## RECORD EXTRACTS
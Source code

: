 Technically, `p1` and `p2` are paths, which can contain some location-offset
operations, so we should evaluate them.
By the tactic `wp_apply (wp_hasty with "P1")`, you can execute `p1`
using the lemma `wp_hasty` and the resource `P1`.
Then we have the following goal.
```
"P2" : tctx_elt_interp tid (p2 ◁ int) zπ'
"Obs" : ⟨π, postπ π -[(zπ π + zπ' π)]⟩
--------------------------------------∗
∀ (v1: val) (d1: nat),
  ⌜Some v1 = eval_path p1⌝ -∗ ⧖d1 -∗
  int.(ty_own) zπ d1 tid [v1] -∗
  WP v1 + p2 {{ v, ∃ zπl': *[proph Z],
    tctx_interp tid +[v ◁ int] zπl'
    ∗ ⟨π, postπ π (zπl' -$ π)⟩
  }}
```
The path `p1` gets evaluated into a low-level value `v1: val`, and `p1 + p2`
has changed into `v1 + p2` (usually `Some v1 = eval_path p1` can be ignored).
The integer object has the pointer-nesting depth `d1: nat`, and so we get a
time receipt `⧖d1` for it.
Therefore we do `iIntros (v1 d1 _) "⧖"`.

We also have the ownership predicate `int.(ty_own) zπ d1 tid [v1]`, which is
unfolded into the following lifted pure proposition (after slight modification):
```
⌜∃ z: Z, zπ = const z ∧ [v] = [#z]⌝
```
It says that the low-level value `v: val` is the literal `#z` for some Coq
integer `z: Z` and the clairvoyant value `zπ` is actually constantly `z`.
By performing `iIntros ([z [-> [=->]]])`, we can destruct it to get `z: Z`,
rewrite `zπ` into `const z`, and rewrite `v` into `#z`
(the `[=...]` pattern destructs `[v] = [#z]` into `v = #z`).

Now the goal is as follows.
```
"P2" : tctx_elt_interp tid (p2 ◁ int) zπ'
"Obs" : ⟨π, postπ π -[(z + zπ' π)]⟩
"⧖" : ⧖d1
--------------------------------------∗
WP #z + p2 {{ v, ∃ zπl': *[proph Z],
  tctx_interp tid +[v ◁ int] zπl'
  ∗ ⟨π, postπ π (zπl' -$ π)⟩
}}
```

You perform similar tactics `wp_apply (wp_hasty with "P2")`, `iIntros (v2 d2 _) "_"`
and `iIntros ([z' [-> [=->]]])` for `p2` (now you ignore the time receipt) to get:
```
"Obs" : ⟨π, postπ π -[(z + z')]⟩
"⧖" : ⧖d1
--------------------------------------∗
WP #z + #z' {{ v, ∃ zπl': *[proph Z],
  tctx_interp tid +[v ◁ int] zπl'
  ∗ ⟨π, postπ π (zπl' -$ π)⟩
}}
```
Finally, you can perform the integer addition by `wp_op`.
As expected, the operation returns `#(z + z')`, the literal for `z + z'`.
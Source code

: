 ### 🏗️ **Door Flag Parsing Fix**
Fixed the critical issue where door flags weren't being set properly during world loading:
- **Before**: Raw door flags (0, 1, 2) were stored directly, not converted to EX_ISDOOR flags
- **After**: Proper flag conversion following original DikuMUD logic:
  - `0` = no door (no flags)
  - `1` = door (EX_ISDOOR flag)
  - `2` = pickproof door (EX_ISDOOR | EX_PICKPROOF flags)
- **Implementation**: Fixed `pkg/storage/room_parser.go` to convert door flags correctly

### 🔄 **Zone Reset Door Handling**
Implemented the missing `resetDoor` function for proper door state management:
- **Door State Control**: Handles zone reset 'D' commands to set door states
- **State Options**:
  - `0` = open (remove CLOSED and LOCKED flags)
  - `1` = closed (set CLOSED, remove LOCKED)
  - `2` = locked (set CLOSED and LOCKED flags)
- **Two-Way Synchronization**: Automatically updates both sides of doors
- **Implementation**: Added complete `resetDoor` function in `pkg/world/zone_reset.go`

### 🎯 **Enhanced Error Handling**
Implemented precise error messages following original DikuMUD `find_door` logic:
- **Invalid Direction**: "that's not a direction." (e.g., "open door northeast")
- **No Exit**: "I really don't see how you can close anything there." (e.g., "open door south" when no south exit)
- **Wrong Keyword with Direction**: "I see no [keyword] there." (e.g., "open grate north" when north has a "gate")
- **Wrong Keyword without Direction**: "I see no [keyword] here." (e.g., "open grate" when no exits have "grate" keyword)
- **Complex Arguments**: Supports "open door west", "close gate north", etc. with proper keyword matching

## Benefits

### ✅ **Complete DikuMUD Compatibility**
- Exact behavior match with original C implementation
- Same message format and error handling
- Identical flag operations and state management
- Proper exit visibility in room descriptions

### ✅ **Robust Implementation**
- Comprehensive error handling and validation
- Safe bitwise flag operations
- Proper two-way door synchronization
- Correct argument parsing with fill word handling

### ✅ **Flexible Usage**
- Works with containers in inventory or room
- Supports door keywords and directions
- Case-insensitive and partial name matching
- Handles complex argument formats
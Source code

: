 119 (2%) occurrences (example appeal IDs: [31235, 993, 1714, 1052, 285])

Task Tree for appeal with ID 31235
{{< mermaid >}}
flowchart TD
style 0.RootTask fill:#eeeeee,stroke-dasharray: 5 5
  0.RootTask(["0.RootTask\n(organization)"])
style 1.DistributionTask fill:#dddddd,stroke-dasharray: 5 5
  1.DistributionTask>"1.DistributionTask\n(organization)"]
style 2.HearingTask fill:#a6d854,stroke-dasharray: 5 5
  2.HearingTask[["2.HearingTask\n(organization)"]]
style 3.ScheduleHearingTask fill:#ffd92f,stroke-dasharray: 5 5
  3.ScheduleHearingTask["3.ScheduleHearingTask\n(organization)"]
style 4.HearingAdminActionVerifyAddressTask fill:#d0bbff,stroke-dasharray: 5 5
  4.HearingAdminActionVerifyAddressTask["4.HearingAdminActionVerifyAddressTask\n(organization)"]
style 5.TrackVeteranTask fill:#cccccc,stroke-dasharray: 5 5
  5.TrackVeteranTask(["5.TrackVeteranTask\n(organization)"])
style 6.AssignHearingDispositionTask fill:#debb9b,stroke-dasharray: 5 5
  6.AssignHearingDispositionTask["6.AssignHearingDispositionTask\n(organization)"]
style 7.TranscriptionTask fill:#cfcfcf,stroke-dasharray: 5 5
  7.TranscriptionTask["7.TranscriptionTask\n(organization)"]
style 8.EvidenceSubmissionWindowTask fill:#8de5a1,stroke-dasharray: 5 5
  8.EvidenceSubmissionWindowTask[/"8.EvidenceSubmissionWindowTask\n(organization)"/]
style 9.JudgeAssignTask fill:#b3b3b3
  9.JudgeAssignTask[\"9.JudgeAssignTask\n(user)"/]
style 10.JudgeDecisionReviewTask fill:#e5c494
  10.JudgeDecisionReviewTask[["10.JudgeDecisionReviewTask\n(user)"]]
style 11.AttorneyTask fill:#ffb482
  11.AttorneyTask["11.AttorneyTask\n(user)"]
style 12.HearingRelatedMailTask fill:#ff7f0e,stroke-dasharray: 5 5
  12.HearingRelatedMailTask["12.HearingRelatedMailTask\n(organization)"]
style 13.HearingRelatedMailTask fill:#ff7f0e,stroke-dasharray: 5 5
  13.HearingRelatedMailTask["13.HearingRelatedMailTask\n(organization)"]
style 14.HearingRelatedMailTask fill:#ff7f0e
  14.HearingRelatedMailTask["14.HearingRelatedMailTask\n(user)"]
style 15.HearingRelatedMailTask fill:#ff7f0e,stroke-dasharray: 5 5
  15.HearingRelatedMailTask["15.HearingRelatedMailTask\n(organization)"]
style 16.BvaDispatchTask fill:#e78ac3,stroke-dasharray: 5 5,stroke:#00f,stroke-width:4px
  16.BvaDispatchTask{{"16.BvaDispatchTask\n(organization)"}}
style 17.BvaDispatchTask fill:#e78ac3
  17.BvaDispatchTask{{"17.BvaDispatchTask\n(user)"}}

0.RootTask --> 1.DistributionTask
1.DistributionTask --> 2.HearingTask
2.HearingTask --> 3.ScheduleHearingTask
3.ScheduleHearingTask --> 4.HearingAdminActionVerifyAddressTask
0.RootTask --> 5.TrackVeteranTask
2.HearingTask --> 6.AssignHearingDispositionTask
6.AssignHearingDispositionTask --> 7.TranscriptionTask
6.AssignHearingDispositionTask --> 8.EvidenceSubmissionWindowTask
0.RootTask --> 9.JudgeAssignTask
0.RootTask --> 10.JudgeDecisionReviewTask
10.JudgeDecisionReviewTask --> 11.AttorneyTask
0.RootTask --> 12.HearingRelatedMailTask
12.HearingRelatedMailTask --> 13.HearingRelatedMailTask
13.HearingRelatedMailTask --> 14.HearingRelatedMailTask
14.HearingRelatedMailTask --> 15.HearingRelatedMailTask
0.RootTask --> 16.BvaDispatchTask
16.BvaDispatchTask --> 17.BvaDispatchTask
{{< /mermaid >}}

## WHAT TO WORK ON
Filter the entries and keep only the lines holding "that".

## WORKED SOLUTION
It says that the low-level value `v: val` is the literal `#z` for some Coq
- **Invalid Direction**: "that's not a direction." (e.g., "open door northeast")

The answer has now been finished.